No, down - the bedding angle on these is about the same as the bedding angle on a bench plane, on which the bevel is down.
I find these planes uncomfortable to hold - the cutting iron jabs into my hand no matter how I hold them. I added a palm rest on mine, which helped, see picture:
Hey hey
Way to go Bill!! I love custom and this is a superb improvement in grip for these tools.
I just love it.
Bevel up, bevel down. Its an old question.
A low angle for a plane means, you use the bevel up. People want to think this helps with reversed grain and hard to plane wood. In some rare cases it does, because with the bevel up your plane body can support the blade almost all the way to the edge.
People forget though, that in bevel up, you have to add the angle of the bevel to the angle of the plane bed to get the cutting angle.
So a standard Stanley #9 1/2 bock plane, most made, most sold, most copied plane in all of history,
once you add up the two bevels, it ends up with right around a 45 degree cutting angle, same as any regular bevel down bench plane.
The true low angle block and bench planes (which failed in the marketplace for the previous 200 years, but are selling like hotcakes now) end up 8 or 10 degrees less than this.
But there is a terrible cost.
Once you machine cast iron to the long angle that makes a 12 degree bed, you now have a ridiculously fragile piece of iron. (forget about a wooden plane bed)
You dare not EVER crank the blade out very much.
Hit a knot, hit a nail, merely hit some reversing grain with the blade extended just a tiny bit,.......... snap!!
Your tool now has a big ugly snaggletooth bed.
The reason the original low angle bench planes are rare and valuable is because nearly all of them broke!
Since originals in good shape are rare and valuable, modern idiots think they must have been so much better.

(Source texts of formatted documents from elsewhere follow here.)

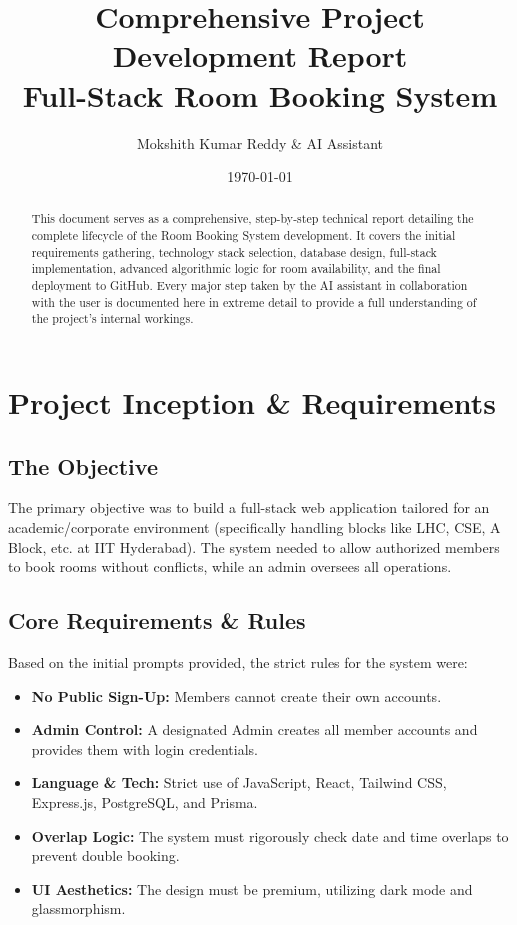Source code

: \documentclass[12pt, a4paper]{report}
\title{\Huge{\textbf{Comprehensive Project Development Report}} \\ \vspace{0.5cm} \Large{\textbf{Full-Stack Room Booking System}}}
\author{Mokshith Kumar Reddy \& AI Assistant}
\date{\today}
\begin{document}
\maketitle

\begin{abstract}
This document serves as a comprehensive, step-by-step technical report detailing the complete lifecycle of the Room Booking System development. It covers the initial requirements gathering, technology stack selection, database design, full-stack implementation, advanced algorithmic logic for room availability, and the final deployment to GitHub. Every major step taken by the AI assistant in collaboration with the user is documented here in extreme detail to provide a full understanding of the project's internal workings.
\end{abstract}

\tableofcontents
\newpage

\chapter{Project Inception \& Requirements}

\section{The Objective}
The primary objective was to build a full-stack web application tailored for an academic/corporate environment (specifically handling blocks like LHC, CSE, A Block, etc. at IIT Hyderabad). The system needed to allow authorized members to book rooms without conflicts, while an admin oversees all operations.

\section{Core Requirements \& Rules}
Based on the initial prompts provided, the strict rules for the system were:
\begin{itemize}
    \item \textbf{No Public Sign-Up:} Members cannot create their own accounts.
    \item \textbf{Admin Control:} A designated Admin creates all member accounts and provides them with login credentials.
    \item \textbf{Language \& Tech:} Strict use of JavaScript, React, Tailwind CSS, Express.js, PostgreSQL, and Prisma.
    \item \textbf{Overlap Logic:} The system must rigorously check date and time overlaps to prevent double booking.
    \item \textbf{UI Aesthetics:} The design must be premium, utilizing dark mode and glassmorphism.
\end{itemize}
\end{document}
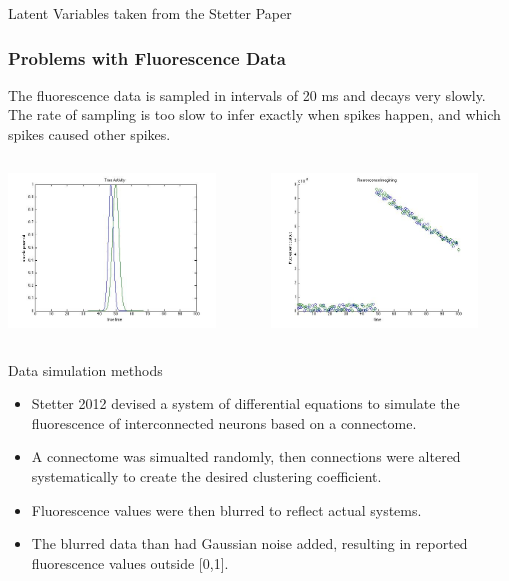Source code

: \documentclass{beamer}
\begin{document}
 \begin{frame}{Latent Variables taken from the Stetter Paper}
\frametitle{Problems with Fluorescence Data}
  The fluorescence data is sampled in intervals of 20 ms and decays very slowly. The rate of sampling is too slow to infer exactly when spikes happen, and which spikes caused other spikes. 
 \begin{columns}[T]
    \begin{column}{.5\textwidth}
   
    \begin{block}{}
 
    \includegraphics[width=55mm]{true_fluorescence_activity.jpg}
   
    \end{block}
  
\end{column}
    \begin{column}{60mm}

     \begin{block}{}
    \includegraphics[width=55mm]{fluorescent_timestep_problem.jpg}
   
    \end{block}
    \end{column}
\end{columns} 

\end{frame}

\begin{frame}{Data simulation methods}
\begin{itemize}
\item Stetter 2012 devised a system of differential equations to simulate the fluorescence of interconnected neurons based on a connectome.
\item A connectome was simualted randomly, then connections were altered systematically to create the desired clustering coefficient.
\item Fluorescence values were then blurred to reflect actual systems.
\item The blurred data than had Gaussian noise added, resulting in reported fluorescence values outside [0,1].
\end{itemize}
\end{frame}
\end{document}
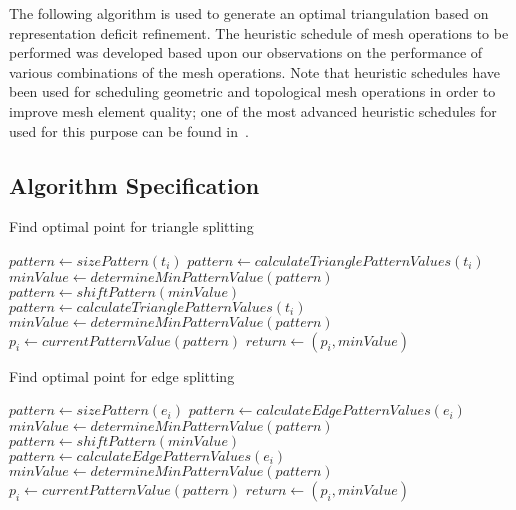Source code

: The following algorithm is used to generate an optimal triangulation
based on representation deficit refinement.  The heuristic schedule of 
mesh operations to be performed was developed based upon our observations 
on the performance of various combinations of the mesh operations.
Note that heuristic schedules have been used for scheduling geometric and 
topological mesh operations in order to improve mesh element quality; one 
of the most advanced heuristic schedules for used for this purpose can be 
found in~\cite{tet_aggressive}.

\subsection{Algorithm Specification}
\begin{algorithm}[H]
\begin{algorithmic}
\caption{Find optimal point for triangle splitting}
 
  \State $pattern \gets sizePattern\left( t_i \right)$
  \State $pattern \gets calculateTrianglePatternValues\left( t_i \right)$
  \State $minValue \gets determineMinPatternValue\left( pattern \right)$
    \State $pattern \gets shiftPattern\left( minValue \right)$
    \State $pattern \gets calculateTrianglePatternValues\left( t_i \right)$
    \State $minValue \gets determineMinPatternValue\left( pattern \right)$
  \EndWhile
  \State $p_i \gets currentPatternValue\left( pattern \right)$
  \State $return \gets \left( p_i, minValue \right)$
\EndProcedure
\end{algorithmic}
\end{algorithm}

\begin{algorithm}[H]
\begin{algorithmic}
\caption{Find optimal point for edge splitting}
 
  \State $pattern \gets sizePattern\left( e_i \right)$
  \State $pattern \gets calculateEdgePatternValues\left( e_i \right)$
  \State $minValue \gets determineMinPatternValue\left( pattern \right)$
    \State $pattern \gets shiftPattern\left( minValue \right)$
    \State $pattern \gets calculateEdgePatternValues\left( e_i \right)$
    \State $minValue \gets determineMinPatternValue\left( pattern \right)$
  \EndWhile
  \State $p_i \gets currentPatternValue\left( pattern \right)$
  \State $return \gets \left( p_i, minValue \right)$
\EndProcedure
\end{algorithmic}
\end{algorithm}

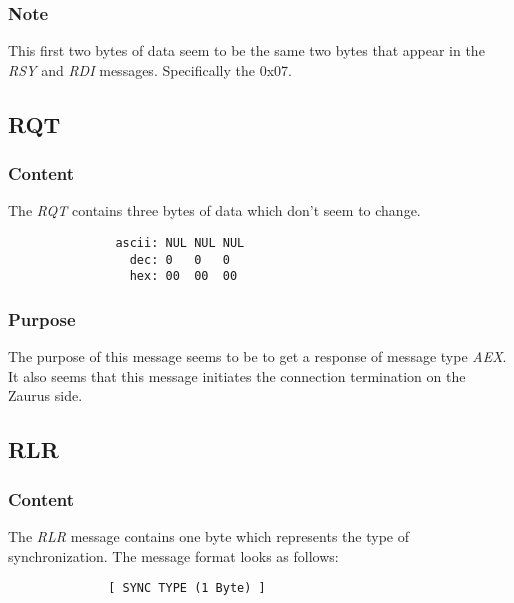             \subsubsection{Note}

            This first two bytes of data seem to be the same two
            bytes that appear in the \emph{RSY} and \emph{RDI}
            messages. Specifically the 0x07.

        \subsection{RQT}

            \subsubsection{Content}

            The \emph{RQT} contains three bytes of data which don't seem to
            change.

            \begin{verbatim}
               ascii: NUL NUL NUL
                 dec: 0   0   0
                 hex: 00  00  00
            \end{verbatim}
            
            \subsubsection{Purpose}

            The purpose of this message seems to be to get a response of
            message type \emph{AEX}. It also seems that this message initiates
            the connection termination on the Zaurus side.

        \subsection{RLR}

            \subsubsection{Content}

            The \emph{RLR} message contains one byte which represents the type
            of synchronization. The message format looks as follows:

            \begin{verbatim}
              [ SYNC TYPE (1 Byte) ]
            \end{verbatim}

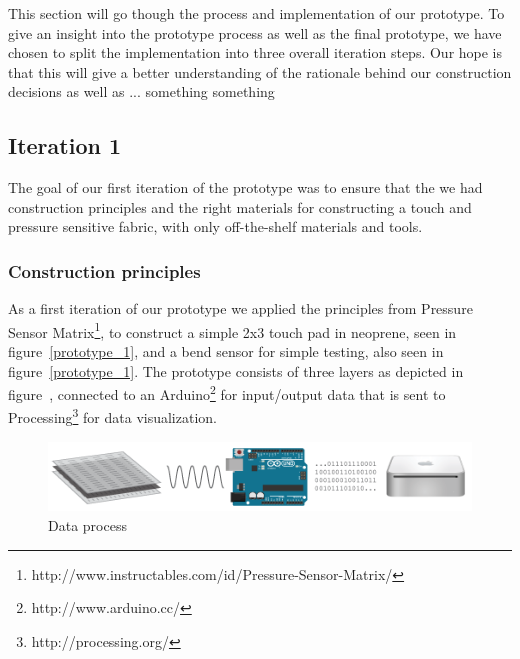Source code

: This section will go though the process and implementation of our prototype.
To give an insight into the prototype process as well as the final prototype, we have chosen to split the implementation into three overall iteration steps.
Our hope is that this will give a better understanding of the rationale behind our construction decisions as well as ... something something 


\subsection{Iteration 1}
\label{ch:textiletouch:it1}
The goal of our first iteration of the prototype was to ensure that the we had construction principles and the right materials for constructing a touch and pressure sensitive fabric, with only off-the-shelf materials and tools.

\subsubsection{Construction principles}
As a first iteration of our prototype we applied the principles from Pressure Sensor Matrix\footnote{http://www.instructables.com/id/Pressure-Sensor-Matrix/}, to construct a simple 2x3 touch pad in neoprene, seen in figure~\ref{prototype_1}, and a bend sensor for simple testing, also seen in figure~\ref{prototype_1}.
The prototype consists of three layers as depicted in figure~, connected to an Arduino\footnote{http://www.arduino.cc/} for input/output data that is sent to Processing\footnote{http://processing.org/} for data visualization.

\begin{figure}[h]
  \centering
      \includegraphics[width=\textwidth]{figures/touch/process}
  \caption{Data process}
   \label{data-process}
\end{figure}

So they literally force all modern plane manufacturers to make them.
But luckily they are willing to pay a lot extra.
And since 99% of them are sold to pretenders who never filled a single barrel with plane shavings of any kind in their whole life put together, they are relatively safe from breakage just sitting on a shelf.
Bevel down planes, the regular kind, tried and true a million times over, go back to at least the Phoenicians, before the Egyptians, and surely before that. But that is how early we can read about it.
They say the Chinese have 8000 years of language before that, but the translation is lacking.
I would bet 100 to 1 money they were using bevel down planes though.
If you find you can't get a regular bevel down plane to work?
The fault is your own.
Go back and figure out where you went wrong.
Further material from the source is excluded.